WHAT YOU WILL DO -
From the entries that follow, reproduce exactly and only the lines from the line with "is the IEEE" to the line with "## Classes <a", endpoints included.

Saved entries
-- Opening Marker --

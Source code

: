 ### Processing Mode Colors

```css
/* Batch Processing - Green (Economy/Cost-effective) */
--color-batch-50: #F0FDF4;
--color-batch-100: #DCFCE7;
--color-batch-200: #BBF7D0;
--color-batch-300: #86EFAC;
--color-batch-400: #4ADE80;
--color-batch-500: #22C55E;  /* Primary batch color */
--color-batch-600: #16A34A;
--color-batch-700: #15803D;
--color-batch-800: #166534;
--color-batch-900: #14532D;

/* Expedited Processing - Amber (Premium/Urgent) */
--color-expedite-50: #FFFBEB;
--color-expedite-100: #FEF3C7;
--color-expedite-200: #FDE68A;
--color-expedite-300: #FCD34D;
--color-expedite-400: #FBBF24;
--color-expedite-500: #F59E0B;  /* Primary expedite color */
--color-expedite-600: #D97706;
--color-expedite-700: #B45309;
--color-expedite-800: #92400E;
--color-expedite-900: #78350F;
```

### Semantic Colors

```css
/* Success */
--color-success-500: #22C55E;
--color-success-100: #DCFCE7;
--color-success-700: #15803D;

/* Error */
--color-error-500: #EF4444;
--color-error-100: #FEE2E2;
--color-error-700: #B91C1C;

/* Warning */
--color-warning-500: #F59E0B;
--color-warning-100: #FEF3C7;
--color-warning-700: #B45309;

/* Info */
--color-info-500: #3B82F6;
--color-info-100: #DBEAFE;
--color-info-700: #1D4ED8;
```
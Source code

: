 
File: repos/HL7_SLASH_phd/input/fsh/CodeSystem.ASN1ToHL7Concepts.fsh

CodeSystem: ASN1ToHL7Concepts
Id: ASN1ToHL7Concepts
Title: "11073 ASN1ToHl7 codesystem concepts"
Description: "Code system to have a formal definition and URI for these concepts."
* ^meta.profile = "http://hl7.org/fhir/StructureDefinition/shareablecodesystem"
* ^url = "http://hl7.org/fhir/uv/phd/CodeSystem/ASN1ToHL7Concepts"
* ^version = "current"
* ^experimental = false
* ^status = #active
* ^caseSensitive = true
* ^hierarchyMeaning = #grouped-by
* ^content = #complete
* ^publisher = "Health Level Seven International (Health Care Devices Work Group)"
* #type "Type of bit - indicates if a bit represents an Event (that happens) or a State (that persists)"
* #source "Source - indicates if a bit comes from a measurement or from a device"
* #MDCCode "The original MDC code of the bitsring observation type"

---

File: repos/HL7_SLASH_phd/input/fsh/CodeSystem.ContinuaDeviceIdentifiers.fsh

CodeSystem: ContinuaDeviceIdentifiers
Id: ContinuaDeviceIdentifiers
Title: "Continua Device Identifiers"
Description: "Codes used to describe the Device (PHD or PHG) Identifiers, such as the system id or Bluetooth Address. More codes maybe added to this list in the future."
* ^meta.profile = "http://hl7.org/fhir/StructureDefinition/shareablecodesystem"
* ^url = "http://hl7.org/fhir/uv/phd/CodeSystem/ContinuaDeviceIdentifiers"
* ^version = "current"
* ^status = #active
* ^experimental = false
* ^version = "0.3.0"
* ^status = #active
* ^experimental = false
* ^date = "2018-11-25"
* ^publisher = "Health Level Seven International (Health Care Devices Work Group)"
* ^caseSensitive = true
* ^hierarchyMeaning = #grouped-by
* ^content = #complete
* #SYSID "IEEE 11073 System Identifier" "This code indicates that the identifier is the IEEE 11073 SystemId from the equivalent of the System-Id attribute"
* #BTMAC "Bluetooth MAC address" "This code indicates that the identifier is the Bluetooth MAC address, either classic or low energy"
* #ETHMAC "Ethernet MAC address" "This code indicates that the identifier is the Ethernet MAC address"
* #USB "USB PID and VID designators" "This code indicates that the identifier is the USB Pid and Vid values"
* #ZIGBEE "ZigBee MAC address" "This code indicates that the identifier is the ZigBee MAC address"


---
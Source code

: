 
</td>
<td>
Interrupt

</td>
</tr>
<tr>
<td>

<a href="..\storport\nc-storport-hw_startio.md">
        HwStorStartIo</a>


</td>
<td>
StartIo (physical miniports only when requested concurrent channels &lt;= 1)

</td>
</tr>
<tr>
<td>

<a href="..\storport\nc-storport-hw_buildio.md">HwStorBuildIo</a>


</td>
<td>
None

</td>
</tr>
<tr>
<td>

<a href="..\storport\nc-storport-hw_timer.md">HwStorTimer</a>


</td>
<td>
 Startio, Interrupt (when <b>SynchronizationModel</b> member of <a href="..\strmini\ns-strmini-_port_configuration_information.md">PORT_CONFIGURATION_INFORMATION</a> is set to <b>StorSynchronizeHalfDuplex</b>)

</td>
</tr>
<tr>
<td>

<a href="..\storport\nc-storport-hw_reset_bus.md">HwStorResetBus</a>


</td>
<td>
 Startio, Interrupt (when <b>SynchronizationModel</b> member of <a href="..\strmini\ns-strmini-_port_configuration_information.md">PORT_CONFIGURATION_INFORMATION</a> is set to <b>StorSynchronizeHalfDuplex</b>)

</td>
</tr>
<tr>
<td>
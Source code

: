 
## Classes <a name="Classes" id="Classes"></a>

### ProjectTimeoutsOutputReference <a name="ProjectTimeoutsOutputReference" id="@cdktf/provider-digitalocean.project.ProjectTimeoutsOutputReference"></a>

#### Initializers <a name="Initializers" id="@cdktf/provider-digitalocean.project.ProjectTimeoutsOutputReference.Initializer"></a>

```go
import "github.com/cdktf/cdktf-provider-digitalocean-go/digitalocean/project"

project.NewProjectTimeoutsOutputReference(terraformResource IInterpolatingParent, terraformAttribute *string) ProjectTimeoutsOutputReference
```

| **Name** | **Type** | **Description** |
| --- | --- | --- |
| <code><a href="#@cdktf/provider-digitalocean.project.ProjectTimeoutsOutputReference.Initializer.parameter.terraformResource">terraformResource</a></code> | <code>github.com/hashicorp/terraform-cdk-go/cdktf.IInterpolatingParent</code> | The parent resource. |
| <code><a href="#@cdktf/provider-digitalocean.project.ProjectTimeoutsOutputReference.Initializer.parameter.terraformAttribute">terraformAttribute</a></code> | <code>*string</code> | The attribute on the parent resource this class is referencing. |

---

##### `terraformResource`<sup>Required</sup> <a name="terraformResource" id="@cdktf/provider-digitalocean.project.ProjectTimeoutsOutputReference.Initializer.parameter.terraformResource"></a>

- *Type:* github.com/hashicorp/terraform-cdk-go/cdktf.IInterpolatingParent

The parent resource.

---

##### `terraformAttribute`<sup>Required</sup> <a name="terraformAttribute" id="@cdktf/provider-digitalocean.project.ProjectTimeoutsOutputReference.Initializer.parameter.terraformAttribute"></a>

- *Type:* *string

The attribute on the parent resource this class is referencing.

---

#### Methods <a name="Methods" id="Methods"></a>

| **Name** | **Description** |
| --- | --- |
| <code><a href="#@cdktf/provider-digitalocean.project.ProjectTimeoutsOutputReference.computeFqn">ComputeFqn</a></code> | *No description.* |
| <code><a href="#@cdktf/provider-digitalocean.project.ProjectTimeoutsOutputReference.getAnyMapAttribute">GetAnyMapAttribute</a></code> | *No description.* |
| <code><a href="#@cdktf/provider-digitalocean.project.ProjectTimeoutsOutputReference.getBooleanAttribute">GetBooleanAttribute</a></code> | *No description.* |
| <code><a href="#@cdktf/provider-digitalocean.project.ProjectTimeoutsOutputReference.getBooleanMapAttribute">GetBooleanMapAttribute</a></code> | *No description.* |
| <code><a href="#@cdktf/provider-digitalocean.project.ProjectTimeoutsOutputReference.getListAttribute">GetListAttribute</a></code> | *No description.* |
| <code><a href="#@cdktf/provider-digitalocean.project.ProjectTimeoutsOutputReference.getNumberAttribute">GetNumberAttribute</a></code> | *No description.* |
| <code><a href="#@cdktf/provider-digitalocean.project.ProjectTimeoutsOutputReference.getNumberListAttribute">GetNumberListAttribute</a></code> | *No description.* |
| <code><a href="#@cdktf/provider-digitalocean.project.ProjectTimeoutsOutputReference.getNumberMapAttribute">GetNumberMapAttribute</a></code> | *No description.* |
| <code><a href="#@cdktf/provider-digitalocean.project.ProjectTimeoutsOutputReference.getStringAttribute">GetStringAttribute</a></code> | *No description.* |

-- Closing Marker --

EXERCISE RESULT -
* #SYSID "IEEE 11073 System Identifier" "This code indicates that the identifier is the IEEE 11073 SystemId from the equivalent of the System-Id attribute"
* #BTMAC "Bluetooth MAC address" "This code indicates that the identifier is the Bluetooth MAC address, either classic or low energy"
* #ETHMAC "Ethernet MAC address" "This code indicates that the identifier is the Ethernet MAC address"
* #USB "USB PID and VID designators" "This code indicates that the identifier is the USB Pid and Vid values"
* #ZIGBEE "ZigBee MAC address" "This code indicates that the identifier is the ZigBee MAC address"


---
Source code

: 
</td>
<td>
Interrupt

</td>
</tr>
<tr>
<td>

<a href="..\storport\nc-storport-hw_startio.md">
        HwStorStartIo</a>


</td>
<td>
StartIo (physical miniports only when requested concurrent channels &lt;= 1)

</td>
</tr>
<tr>
<td>

<a href="..\storport\nc-storport-hw_buildio.md">HwStorBuildIo</a>


</td>
<td>
None

</td>
</tr>
<tr>
<td>

<a href="..\storport\nc-storport-hw_timer.md">HwStorTimer</a>


</td>
<td>
 Startio, Interrupt (when <b>SynchronizationModel</b> member of <a href="..\strmini\ns-strmini-_port_configuration_information.md">PORT_CONFIGURATION_INFORMATION</a> is set to <b>StorSynchronizeHalfDuplex</b>)

</td>
</tr>
<tr>
<td>

<a href="..\storport\nc-storport-hw_reset_bus.md">HwStorResetBus</a>


</td>
<td>
 Startio, Interrupt (when <b>SynchronizationModel</b> member of <a href="..\strmini\ns-strmini-_port_configuration_information.md">PORT_CONFIGURATION_INFORMATION</a> is set to <b>StorSynchronizeHalfDuplex</b>)

</td>
</tr>
<tr>
<td>
Source code

: 
## Classes <a name="Classes" id="Classes"></a>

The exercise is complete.